そういった尊厳についての物語だと思います。
まあアンネの尊厳についてドイツ人と日本人が語るなと言われればそれまでなんですが。
逆にアンネがみずから密告したアイデンティティを尊重せねばならぬと、ドイツ人が日本人に教えるというのは……まあやっぱつまらんギャグかもしれんがしかし、アンネを語るバッハマン教授の言葉は胸に迫りました。
再読だったのですが1回目と違って面白く読みました。
Posted by ブクログ
文体がミュージカルみたいで何か面白かった。
舞台は現代の外語大ですが、女子大生達は古き良き大正時代のハイカラな女学生を思わせます。

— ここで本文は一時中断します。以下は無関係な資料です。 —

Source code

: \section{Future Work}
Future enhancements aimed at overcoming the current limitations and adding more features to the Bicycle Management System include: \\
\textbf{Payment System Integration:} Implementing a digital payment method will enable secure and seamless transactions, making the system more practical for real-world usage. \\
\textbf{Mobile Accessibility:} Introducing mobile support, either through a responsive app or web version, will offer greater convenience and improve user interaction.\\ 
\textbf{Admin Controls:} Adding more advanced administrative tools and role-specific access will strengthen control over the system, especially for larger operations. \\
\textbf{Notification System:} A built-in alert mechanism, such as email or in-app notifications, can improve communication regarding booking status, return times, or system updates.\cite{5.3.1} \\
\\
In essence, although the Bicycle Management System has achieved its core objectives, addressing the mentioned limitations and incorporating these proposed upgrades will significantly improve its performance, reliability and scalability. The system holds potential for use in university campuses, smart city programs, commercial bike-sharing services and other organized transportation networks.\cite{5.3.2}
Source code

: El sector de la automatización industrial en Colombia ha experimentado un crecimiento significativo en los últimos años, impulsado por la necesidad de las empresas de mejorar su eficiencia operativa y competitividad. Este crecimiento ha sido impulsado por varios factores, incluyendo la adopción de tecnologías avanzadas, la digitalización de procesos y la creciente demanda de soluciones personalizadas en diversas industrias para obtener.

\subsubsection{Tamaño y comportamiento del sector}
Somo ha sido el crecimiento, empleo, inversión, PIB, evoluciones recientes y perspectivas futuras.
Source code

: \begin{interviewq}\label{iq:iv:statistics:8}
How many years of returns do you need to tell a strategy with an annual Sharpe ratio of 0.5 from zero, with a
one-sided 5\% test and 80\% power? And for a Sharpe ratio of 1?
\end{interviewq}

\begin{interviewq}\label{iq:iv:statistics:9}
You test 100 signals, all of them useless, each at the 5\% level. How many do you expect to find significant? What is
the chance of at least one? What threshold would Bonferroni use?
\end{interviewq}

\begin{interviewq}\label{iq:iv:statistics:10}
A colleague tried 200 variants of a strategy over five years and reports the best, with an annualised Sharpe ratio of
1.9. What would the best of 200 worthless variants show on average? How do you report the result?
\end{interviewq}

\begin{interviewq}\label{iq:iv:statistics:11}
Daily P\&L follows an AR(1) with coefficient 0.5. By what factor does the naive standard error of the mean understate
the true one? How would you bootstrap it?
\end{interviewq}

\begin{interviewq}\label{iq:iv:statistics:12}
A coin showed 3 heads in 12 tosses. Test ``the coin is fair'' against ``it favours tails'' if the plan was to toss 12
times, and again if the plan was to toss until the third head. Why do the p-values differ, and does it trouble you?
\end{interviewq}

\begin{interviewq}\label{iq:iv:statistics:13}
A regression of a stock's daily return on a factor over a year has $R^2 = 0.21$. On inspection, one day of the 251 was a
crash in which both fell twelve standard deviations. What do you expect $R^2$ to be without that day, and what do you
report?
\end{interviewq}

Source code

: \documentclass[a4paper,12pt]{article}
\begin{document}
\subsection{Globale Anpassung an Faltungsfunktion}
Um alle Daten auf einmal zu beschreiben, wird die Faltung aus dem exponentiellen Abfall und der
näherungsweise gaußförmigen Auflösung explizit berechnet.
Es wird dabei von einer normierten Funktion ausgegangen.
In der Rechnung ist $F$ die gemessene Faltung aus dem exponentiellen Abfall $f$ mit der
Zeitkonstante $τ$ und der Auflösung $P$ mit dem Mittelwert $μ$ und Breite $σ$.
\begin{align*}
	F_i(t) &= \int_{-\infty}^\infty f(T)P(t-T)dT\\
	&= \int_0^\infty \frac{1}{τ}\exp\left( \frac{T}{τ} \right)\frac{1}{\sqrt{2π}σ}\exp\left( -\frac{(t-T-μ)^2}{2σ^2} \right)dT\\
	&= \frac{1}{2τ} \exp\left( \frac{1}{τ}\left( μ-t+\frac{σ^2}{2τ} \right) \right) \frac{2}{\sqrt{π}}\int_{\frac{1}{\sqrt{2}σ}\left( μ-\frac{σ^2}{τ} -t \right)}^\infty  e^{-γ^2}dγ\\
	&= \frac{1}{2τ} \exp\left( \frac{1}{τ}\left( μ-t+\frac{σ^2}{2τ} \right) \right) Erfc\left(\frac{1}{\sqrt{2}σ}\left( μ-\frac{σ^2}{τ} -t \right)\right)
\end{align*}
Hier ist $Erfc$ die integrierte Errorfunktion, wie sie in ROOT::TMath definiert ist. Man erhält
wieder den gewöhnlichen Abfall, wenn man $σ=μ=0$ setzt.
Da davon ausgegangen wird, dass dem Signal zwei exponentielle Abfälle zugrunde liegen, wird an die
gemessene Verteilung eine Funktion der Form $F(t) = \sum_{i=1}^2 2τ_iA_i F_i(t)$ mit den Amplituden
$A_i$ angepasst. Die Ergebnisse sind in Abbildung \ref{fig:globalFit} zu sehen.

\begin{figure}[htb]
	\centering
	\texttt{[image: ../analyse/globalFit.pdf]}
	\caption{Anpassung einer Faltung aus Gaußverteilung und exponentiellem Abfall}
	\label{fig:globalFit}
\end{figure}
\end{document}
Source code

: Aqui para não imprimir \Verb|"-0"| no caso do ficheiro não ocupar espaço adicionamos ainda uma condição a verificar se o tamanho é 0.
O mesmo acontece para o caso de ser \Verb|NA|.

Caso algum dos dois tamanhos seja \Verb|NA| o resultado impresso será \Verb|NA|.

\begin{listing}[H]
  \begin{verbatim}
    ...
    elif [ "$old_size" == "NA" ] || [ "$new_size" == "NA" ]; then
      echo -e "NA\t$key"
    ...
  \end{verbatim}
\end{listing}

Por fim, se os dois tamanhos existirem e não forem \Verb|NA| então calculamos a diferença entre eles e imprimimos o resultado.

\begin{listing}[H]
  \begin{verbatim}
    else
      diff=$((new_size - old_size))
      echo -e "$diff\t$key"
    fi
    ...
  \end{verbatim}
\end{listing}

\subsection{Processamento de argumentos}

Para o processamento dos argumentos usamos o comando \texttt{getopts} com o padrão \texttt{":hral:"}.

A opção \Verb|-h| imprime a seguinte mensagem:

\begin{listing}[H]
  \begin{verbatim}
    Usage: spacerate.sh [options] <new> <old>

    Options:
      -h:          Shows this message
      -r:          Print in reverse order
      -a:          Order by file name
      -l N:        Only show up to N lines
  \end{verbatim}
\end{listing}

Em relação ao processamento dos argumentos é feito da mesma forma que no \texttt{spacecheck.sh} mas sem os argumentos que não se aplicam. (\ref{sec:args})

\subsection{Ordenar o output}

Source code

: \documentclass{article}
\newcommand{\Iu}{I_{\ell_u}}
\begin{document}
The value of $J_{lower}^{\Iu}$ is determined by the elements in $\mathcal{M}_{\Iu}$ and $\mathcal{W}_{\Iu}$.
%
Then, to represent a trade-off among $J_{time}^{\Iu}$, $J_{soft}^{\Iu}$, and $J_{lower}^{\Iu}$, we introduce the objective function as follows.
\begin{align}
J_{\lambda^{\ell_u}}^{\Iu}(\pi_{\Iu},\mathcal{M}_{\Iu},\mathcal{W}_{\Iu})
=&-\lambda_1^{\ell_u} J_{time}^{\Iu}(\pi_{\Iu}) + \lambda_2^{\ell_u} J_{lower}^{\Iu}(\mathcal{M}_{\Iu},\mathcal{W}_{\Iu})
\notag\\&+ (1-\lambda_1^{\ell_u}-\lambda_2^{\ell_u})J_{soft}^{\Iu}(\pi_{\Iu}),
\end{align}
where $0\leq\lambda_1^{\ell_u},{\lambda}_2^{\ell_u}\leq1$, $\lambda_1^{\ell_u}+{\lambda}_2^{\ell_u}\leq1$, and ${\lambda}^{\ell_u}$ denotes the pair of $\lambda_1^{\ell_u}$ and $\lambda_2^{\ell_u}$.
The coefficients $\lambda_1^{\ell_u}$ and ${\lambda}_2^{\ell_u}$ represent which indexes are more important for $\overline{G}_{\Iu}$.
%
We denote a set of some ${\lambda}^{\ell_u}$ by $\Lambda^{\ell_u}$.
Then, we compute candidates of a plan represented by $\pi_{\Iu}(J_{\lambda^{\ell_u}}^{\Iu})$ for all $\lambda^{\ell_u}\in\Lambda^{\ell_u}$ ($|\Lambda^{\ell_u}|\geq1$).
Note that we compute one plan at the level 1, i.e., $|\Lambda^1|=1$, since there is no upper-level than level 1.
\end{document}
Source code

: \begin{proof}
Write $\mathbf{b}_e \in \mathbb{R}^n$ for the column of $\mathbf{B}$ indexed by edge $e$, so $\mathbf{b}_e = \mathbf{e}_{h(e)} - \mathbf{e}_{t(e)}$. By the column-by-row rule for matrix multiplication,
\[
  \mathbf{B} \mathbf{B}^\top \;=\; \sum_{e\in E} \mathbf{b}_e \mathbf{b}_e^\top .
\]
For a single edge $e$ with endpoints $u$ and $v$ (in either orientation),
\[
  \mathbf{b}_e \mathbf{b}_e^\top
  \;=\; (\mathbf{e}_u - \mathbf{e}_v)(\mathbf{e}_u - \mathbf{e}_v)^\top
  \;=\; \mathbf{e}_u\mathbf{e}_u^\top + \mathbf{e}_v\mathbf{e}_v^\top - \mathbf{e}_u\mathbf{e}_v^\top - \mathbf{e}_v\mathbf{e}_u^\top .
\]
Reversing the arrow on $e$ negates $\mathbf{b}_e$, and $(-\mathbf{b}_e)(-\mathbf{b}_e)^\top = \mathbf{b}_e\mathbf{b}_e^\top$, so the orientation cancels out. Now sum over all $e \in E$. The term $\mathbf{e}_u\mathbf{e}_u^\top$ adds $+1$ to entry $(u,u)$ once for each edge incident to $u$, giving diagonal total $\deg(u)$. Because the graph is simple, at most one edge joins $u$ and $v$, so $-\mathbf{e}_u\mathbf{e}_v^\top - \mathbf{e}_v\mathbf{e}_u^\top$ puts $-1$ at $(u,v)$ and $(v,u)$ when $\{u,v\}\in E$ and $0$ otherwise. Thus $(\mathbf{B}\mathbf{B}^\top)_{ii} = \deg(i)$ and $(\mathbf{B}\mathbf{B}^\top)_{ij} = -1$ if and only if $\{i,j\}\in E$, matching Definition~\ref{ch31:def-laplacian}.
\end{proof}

しかし、お人形を持ち歩くドイツ語学教授(中年男性)ってどうなんだろう(笑
Posted by ブクログ
文体がリズミカルで
登場人物も面白いので
さくさく読めてしまったが…
ラストに近づくにつれ
?????
読み返したけど、
???
だけど
疑問とは違う何かが残る。
乙女たちの習性がやっぱり嫌になる。
乙女をやめて良かったと思う。
Posted by ブクログ
自己、他者、密告者、言葉、記憶、乙女、噂。。。。。
観念の風が、断続的に折り重なって吹いてくる。
そんな印象と、アンネフランクの生きた情景が
オーバーラップして、重ね書きされていく。
関西弁がいい、オアシスのようになっていて、
独特の感じを醸し出していて。
良い出来なんじゃないかと思いました。
面白い作品です。
Posted by ブクログ
無駄のない構成で、完成された方程式のような作品。淡々とした文章は乙女が集う大学という閉鎖的な空間をうまく表現するのに適しているように思える。
後で、書くお
Posted by ブクログ
本の紹介にもある通り、「アンネ・フランクとの邂逅」ということばがぴったりの物語でした。しかも、生の切実感を伴った「邂逅」です。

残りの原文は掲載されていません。